### RNN example

In this notebook we will see an example of the RNN built in RNN.py. In this example we will be using the data person_names.txt to create new names.

In [1]:
import numpy as np
import matplotlib.pyplot as plt

from pathlib import Path
from DNet.layers import NLLLoss, RNN
from DNet.optimizers import Adam
from DNet.model import NNet

In [2]:
PATH = Path.cwd()
PATH_DATA = PATH / 'data'

Lets set the random.seed in order to generate always the same weights.

In [3]:
np.random.seed(1)

The following functions are used to:

1. **one_hot_encoding** In order to transform letters into inputs.

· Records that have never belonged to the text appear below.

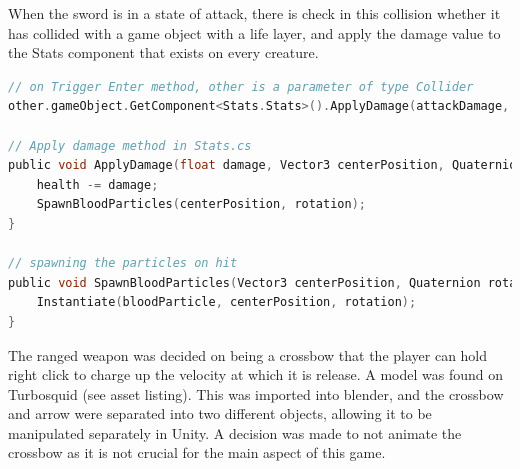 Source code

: \documentclass[12pt]{report}
\begin{document}
When the sword is in a state of attack, there is check in this collision whether it has collided with a game object with a life layer, and apply the damage value to the Stats component that exists on every creature.

\begin{lstlisting}[language=c]
// on Trigger Enter method, other is a parameter of type Collider
other.gameObject.GetComponent<Stats.Stats>().ApplyDamage(attackDamage, other.bounds.center, other.transform.rotation);

// Apply damage method in Stats.cs
public void ApplyDamage(float damage, Vector3 centerPosition, Quaternion rotation) {
    health -= damage;
    SpawnBloodParticles(centerPosition, rotation);
}

// spawning the particles on hit
public void SpawnBloodParticles(Vector3 centerPosition, Quaternion rotation) {
    Instantiate(bloodParticle, centerPosition, rotation);
}
\end{lstlisting}

The ranged weapon was decided on being a crossbow that the player can hold right click to charge up the velocity at which it is release. A model was found on Turbosquid (see asset listing). This was imported into blender, and the crossbow and arrow were separated into two different objects, allowing it to be manipulated separately in Unity. A decision was made to not animate the crossbow as it is not crucial for the main aspect of this game.
\end{document}
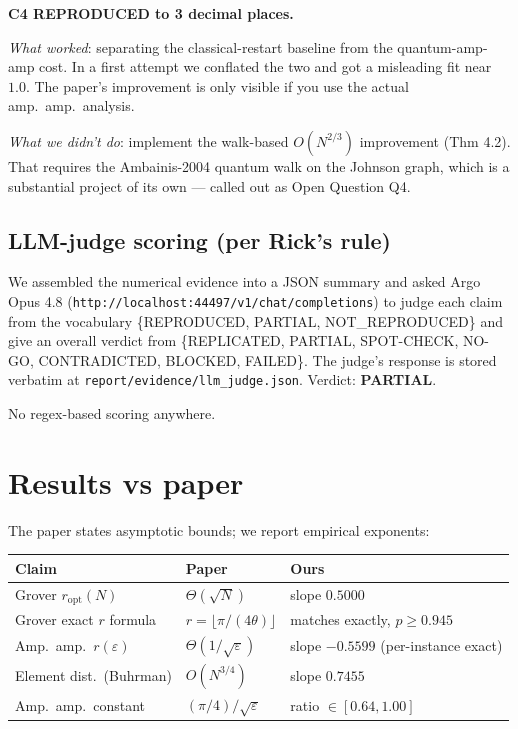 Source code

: \documentclass[11pt]{article}
\begin{document}
\textbf{C4 REPRODUCED to 3 decimal places.}

\emph{What worked}: separating the classical-restart baseline from the
quantum-amp-amp cost. In a first attempt we conflated the two and got a
misleading fit near $1.0$. The paper's improvement is only visible if you
use the actual amp.\ amp.\ analysis.

\emph{What we didn't do}: implement the walk-based $O(N^{2/3})$ improvement
(Thm 4.2). That requires the Ambainis-2004 quantum walk on the Johnson
graph, which is a substantial project of its own --- called out as
Open Question Q4.

\subsection{LLM-judge scoring (per Rick's rule)}
We assembled the numerical evidence into a JSON summary and asked Argo Opus
4.8 (\texttt{http://localhost:44497/v1/chat/completions}) to judge each
claim from the vocabulary \{REPRODUCED, PARTIAL, NOT\_REPRODUCED\} and give
an overall verdict from \{REPLICATED, PARTIAL, SPOT-CHECK, NO-GO,
CONTRADICTED, BLOCKED, FAILED\}. The judge's response is stored verbatim at
\texttt{report/evidence/llm\_judge.json}. Verdict: \textbf{PARTIAL}.

No regex-based scoring anywhere.

\section{Results vs paper}
The paper states asymptotic bounds; we report empirical exponents:

\begin{center}
\begin{tabular}{@{}lll@{}}
\toprule
Claim & Paper & Ours \\
\midrule
Grover $r_{\text{opt}}(N)$      & $\Theta(\sqrt{N})$    & slope $0.5000$ \\
Grover exact $r$ formula        & $r=\lfloor \pi/(4\theta)\rfloor$
                                                        & matches exactly, $p\ge 0.945$ \\
Amp.\ amp.\ $r(\varepsilon)$    & $\Theta(1/\sqrt{\varepsilon})$
                                                        & slope $-0.5599$ (per-instance exact) \\
Element dist.\ (Buhrman)        & $O(N^{3/4})$           & slope $0.7455$ \\
Amp.\ amp.\ constant            & $(\pi/4)/\sqrt{\varepsilon}$
                                                        & ratio $\in [0.64, 1.00]$ \\
\bottomrule
\end{tabular}
\end{center}
\end{document}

2. **generate_names** Generate aleatory names.

In [4]:
def one_hot_encoding(input, size):
    """
    Do one hot encoding for a given input and size.
    
    Parameters
    ----------
    input : list
        list containing the numbers to make the 
        one hot encoding
    size : int
        Maximum size of the one hot encoding.
        
    Returns
    -------
    output : list
        List with the one hot encoding arrays.
    """
    output = []

    for index, num in enumerate(input):
        one_hot = np.zeros((size, 1))

        if (num != None):
            one_hot[num] = 1
    
        output.append(one_hot.tolist())

    return np.array(output)


def generate_names(index_to_character, model):
    """
    Generates a random names with the pretrained RNN.
    Parameters
    ----------
    index_to_character : dict
        Dictionary that relates the indexes with the letters
        to be used in order to create the name.
    Returns
    -------
    name : list
        List containing the final name predicted.
    """
    letter = None
    indexes = list(index_to_character.keys())

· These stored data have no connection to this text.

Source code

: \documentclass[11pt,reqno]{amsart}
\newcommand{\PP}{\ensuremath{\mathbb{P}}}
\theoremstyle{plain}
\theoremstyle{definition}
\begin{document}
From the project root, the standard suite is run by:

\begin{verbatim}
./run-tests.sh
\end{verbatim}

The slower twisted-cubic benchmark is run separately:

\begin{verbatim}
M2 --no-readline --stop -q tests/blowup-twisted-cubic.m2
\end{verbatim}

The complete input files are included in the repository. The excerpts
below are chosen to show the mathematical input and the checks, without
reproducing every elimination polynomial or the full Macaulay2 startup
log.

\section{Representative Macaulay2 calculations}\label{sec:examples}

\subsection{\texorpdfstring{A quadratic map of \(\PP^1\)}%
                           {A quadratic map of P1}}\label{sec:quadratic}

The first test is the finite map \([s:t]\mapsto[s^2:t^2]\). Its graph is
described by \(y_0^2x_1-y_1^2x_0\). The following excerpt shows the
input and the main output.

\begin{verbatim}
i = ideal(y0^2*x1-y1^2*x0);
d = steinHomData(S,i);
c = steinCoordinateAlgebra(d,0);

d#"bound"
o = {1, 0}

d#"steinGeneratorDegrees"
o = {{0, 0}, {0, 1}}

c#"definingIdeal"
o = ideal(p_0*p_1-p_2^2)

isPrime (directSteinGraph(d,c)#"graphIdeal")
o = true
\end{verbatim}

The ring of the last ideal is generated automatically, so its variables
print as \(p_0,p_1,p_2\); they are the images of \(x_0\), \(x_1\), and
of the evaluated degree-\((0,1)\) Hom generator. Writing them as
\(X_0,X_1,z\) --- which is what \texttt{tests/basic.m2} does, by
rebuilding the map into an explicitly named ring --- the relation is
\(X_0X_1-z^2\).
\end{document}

    letter_x = np.zeros((model.layers[0].input_dim, 1))
    name = []

    # similar to forward propagation.
    hidden = np.zeros((model.layers[0].hidden_dim , 1))

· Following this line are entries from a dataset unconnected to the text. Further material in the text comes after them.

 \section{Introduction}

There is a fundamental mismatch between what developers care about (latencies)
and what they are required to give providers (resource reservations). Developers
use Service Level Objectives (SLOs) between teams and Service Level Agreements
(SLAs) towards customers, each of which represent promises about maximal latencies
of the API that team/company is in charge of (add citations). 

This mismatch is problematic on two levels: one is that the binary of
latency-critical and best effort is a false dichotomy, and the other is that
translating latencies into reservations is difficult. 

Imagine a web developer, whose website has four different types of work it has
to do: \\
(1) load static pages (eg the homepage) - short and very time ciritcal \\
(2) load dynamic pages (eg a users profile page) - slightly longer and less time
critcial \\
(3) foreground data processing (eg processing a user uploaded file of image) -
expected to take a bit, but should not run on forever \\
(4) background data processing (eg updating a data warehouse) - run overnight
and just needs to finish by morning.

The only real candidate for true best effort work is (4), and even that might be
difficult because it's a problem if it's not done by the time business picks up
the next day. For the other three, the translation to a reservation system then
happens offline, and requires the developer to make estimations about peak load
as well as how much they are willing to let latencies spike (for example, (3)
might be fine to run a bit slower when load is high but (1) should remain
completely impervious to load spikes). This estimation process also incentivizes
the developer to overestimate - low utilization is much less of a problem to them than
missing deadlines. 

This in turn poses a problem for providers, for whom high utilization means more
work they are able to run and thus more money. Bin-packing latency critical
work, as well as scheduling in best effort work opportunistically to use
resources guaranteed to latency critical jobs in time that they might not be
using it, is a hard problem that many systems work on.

    while letter != '\n' and len(name)<15:
        
        hidden = model.layers[0].rnn_cell.forward(letter_x, hidden)
        input_softmax = model.layers[0].lineal.forward(hidden)
        y_pred = model.layers[0].softmax.forward(input_softmax)

        index = np.random.choice(indexes, p=y_pred.ravel())
        letter = index_to_character[index]

        name.append(letter)

        letter_x = np.zeros((model.layers[0].input_dim, 1))
        letter_x[index] = 1

    return "".join(name)

### Data

The data contains 18239 names.

In [5]:
input_dim = 27
output_dim = 27
hidden_dim = 50

# Load data with the names
person_names = open(PATH_DATA / 'person_names.txt', 'r').read()
person_names= person_names.lower()
characters = list(set(person_names))

character_to_index = {character:index for index,character in enumerate(sorted(characters))}
index_to_character = {index:character for index,character in enumerate(sorted(characters))}

with open(PATH_DATA / 'person_names.txt') as f:
    person_names = f.readlines()

person_names = [name.lower().strip() for name in person_names]
np.random.shuffle(person_names)

Example of some of the names contained in person_names.txt

In [6]:
print(person_names[:5])

['alysse', 'phoebe', 'jabarri', 'alban', 'shaqwana']


### The model

In [7]:
# Initialize the model
model = NNet()
# Create the model structure
model.add(RNN(input_dim, output_dim, hidden_dim))

loss = NLLLoss()
optim = Adam()

Example of prediction

In [8]:
for i in range(5):
    name = generate_names(index_to_character, model)
    print(name)

buosmjz

yxjepduggxxnwiz
khazlsrraxynzgo
jphvbaadkycqmie
easqkscywqjjmyw


In [9]:
# Train the model
costs = []
num_epochs = 30000

for epoch in range(num_epochs + 1):
    # create the X inputs and Y labels
    index = epoch % len(person_names)
    X = [None] + [character_to_index[ch] for ch in person_names[index]] 
    Y = X[1:] + [character_to_index["\n"]]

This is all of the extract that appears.